Stored data.
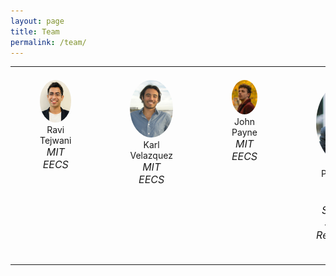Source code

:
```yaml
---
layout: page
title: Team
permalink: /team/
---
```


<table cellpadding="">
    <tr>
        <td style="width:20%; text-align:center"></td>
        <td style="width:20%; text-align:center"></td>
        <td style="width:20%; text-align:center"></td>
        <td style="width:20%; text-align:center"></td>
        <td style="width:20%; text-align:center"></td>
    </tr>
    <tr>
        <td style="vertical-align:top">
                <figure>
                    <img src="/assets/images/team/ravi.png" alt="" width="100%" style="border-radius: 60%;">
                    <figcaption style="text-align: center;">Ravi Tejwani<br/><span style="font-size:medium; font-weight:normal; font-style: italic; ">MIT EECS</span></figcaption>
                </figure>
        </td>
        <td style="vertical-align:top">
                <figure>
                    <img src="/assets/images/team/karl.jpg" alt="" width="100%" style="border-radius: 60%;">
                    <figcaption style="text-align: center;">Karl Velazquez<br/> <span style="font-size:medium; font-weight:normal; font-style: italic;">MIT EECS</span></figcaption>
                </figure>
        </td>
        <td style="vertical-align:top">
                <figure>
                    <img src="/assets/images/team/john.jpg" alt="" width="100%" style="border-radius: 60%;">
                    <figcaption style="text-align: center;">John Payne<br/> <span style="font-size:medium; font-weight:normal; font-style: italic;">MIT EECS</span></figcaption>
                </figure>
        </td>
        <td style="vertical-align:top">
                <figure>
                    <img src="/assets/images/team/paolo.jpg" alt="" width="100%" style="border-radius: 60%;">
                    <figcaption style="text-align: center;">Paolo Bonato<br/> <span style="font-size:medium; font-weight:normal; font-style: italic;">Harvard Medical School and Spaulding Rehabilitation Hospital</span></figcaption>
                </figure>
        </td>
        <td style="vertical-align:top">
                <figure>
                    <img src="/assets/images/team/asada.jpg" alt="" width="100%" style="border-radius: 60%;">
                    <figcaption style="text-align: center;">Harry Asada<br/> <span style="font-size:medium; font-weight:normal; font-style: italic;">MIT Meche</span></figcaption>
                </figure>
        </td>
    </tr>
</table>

* * *

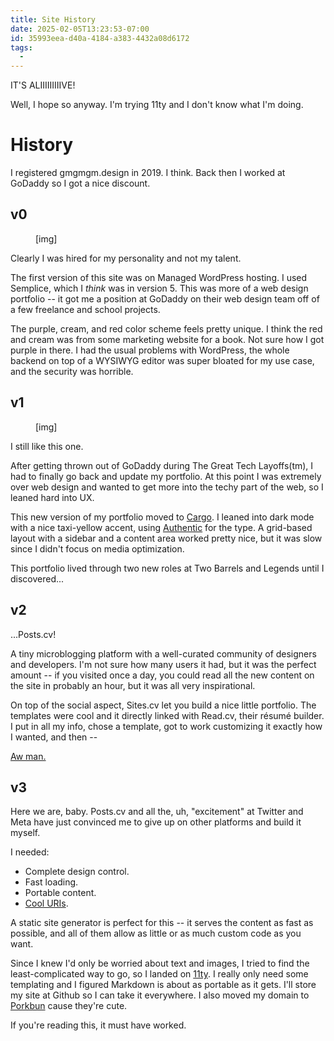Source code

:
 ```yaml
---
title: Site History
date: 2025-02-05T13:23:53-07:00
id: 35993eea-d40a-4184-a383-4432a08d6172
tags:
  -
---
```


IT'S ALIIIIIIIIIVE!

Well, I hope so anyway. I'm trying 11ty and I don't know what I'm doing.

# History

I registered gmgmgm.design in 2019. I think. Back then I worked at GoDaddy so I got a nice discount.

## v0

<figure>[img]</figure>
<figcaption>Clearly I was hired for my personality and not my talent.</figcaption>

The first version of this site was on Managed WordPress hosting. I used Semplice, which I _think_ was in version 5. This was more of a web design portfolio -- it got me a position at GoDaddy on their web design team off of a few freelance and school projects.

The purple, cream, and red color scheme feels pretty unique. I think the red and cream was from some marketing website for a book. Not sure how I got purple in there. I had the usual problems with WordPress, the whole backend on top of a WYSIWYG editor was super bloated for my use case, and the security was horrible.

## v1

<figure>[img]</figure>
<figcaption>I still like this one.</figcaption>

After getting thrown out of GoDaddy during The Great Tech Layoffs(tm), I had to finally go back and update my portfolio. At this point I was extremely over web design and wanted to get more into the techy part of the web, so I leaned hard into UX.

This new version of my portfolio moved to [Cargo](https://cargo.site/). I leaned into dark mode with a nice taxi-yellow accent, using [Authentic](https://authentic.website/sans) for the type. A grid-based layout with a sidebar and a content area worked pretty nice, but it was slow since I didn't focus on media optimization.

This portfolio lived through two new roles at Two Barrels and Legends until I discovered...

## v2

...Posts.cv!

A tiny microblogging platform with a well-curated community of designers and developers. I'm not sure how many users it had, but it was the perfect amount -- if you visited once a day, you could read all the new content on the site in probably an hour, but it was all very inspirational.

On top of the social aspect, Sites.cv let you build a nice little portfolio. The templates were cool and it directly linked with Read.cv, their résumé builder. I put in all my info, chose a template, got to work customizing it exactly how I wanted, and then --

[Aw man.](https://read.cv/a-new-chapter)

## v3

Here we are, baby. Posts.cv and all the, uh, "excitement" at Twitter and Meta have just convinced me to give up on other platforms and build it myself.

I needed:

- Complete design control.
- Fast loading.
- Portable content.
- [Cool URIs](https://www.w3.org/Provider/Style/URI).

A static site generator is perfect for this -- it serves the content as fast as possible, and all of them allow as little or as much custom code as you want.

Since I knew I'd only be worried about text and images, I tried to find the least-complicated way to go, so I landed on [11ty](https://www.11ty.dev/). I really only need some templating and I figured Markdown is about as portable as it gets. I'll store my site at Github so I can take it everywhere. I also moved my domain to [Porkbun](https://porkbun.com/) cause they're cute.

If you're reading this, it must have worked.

Work instructions. Your answer should be a single number: how many lines in the data above include "medium"?

Your response. 5